* **Task details**
Return the data that follows exactly, with each line intact.

======== Dataset ========

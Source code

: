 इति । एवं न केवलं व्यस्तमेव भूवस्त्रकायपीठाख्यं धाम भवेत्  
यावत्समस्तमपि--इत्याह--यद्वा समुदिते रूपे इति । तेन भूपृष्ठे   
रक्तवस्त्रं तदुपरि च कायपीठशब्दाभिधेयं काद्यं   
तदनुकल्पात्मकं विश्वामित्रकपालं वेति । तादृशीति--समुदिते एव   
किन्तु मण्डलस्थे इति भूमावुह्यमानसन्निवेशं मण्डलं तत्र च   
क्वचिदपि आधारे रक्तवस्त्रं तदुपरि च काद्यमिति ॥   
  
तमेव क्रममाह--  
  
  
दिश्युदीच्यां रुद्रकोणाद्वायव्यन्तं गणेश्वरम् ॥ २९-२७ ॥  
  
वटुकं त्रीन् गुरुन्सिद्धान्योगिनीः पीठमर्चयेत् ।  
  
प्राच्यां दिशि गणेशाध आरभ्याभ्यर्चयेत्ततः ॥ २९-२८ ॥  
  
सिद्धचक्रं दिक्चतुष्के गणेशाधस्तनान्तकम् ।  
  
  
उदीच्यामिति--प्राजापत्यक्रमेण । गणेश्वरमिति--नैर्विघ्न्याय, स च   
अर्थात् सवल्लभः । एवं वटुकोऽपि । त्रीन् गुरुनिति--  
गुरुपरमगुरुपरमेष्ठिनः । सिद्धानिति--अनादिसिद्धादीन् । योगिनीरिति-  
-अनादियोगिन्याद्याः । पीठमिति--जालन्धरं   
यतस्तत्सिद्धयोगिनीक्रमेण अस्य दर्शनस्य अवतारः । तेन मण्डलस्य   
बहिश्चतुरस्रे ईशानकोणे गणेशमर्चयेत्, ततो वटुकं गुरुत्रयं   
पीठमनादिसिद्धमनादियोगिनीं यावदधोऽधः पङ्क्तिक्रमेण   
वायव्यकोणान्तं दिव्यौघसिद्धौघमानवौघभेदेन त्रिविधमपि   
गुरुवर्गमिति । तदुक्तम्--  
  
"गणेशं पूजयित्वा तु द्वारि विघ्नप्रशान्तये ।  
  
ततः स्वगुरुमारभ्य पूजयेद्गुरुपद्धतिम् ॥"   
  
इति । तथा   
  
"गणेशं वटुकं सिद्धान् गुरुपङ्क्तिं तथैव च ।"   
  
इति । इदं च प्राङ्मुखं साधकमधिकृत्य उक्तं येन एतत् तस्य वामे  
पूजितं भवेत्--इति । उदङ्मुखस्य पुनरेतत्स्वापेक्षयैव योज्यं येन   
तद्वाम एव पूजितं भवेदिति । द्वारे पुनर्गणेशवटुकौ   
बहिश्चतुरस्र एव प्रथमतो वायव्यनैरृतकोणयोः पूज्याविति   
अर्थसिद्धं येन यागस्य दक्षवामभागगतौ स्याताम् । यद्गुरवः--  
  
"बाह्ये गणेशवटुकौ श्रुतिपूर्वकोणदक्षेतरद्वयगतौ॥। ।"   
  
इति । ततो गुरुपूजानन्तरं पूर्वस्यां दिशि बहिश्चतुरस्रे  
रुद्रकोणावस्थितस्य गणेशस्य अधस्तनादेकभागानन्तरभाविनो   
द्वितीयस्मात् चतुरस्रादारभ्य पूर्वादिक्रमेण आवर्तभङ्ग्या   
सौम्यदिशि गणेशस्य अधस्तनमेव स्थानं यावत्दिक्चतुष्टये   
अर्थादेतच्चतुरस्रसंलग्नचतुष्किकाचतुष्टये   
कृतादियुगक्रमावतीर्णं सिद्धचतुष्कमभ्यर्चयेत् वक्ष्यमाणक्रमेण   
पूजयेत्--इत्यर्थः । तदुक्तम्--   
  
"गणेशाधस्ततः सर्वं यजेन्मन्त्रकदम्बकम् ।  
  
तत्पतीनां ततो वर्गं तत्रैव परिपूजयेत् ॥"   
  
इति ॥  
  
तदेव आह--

========

* **Answer to the problem**
Source code

: इति । एवं न केवलं व्यस्तमेव भूवस्त्रकायपीठाख्यं धाम भवेत्  
यावत्समस्तमपि--इत्याह--यद्वा समुदिते रूपे इति । तेन भूपृष्ठे   
रक्तवस्त्रं तदुपरि च कायपीठशब्दाभिधेयं काद्यं   
तदनुकल्पात्मकं विश्वामित्रकपालं वेति । तादृशीति--समुदिते एव   
किन्तु मण्डलस्थे इति भूमावुह्यमानसन्निवेशं मण्डलं तत्र च   
क्वचिदपि आधारे रक्तवस्त्रं तदुपरि च काद्यमिति ॥   
  
तमेव क्रममाह--  
  
  
दिश्युदीच्यां रुद्रकोणाद्वायव्यन्तं गणेश्वरम् ॥ २९-२७ ॥  
  
वटुकं त्रीन् गुरुन्सिद्धान्योगिनीः पीठमर्चयेत् ।  
  
प्राच्यां दिशि गणेशाध आरभ्याभ्यर्चयेत्ततः ॥ २९-२८ ॥  
  
सिद्धचक्रं दिक्चतुष्के गणेशाधस्तनान्तकम् ।  
  
  
उदीच्यामिति--प्राजापत्यक्रमेण । गणेश्वरमिति--नैर्विघ्न्याय, स च   
अर्थात् सवल्लभः । एवं वटुकोऽपि । त्रीन् गुरुनिति--  
गुरुपरमगुरुपरमेष्ठिनः । सिद्धानिति--अनादिसिद्धादीन् । योगिनीरिति-  
-अनादियोगिन्याद्याः । पीठमिति--जालन्धरं   
यतस्तत्सिद्धयोगिनीक्रमेण अस्य दर्शनस्य अवतारः । तेन मण्डलस्य   
बहिश्चतुरस्रे ईशानकोणे गणेशमर्चयेत्, ततो वटुकं गुरुत्रयं   
पीठमनादिसिद्धमनादियोगिनीं यावदधोऽधः पङ्क्तिक्रमेण   
वायव्यकोणान्तं दिव्यौघसिद्धौघमानवौघभेदेन त्रिविधमपि   
गुरुवर्गमिति । तदुक्तम्--  
  
"गणेशं पूजयित्वा तु द्वारि विघ्नप्रशान्तये ।  
  
ततः स्वगुरुमारभ्य पूजयेद्गुरुपद्धतिम् ॥"   
  
इति । तथा   
  
"गणेशं वटुकं सिद्धान् गुरुपङ्क्तिं तथैव च ।"   
  
इति । इदं च प्राङ्मुखं साधकमधिकृत्य उक्तं येन एतत् तस्य वामे  
पूजितं भवेत्--इति । उदङ्मुखस्य पुनरेतत्स्वापेक्षयैव योज्यं येन   
तद्वाम एव पूजितं भवेदिति । द्वारे पुनर्गणेशवटुकौ   
बहिश्चतुरस्र एव प्रथमतो वायव्यनैरृतकोणयोः पूज्याविति   
अर्थसिद्धं येन यागस्य दक्षवामभागगतौ स्याताम् । यद्गुरवः--  
  
"बाह्ये गणेशवटुकौ श्रुतिपूर्वकोणदक्षेतरद्वयगतौ॥। ।"   
  
इति । ततो गुरुपूजानन्तरं पूर्वस्यां दिशि बहिश्चतुरस्रे  
रुद्रकोणावस्थितस्य गणेशस्य अधस्तनादेकभागानन्तरभाविनो   
द्वितीयस्मात् चतुरस्रादारभ्य पूर्वादिक्रमेण आवर्तभङ्ग्या   
सौम्यदिशि गणेशस्य अधस्तनमेव स्थानं यावत्दिक्चतुष्टये   
अर्थादेतच्चतुरस्रसंलग्नचतुष्किकाचतुष्टये   
कृतादियुगक्रमावतीर्णं सिद्धचतुष्कमभ्यर्चयेत् वक्ष्यमाणक्रमेण   
पूजयेत्--इत्यर्थः । तदुक्तम्--   
  
"गणेशाधस्ततः सर्वं यजेन्मन्त्रकदम्बकम् ।  
  
तत्पतीनां ततो वर्गं तत्रैव परिपूजयेत् ॥"   
  
इति ॥  
  
तदेव आह--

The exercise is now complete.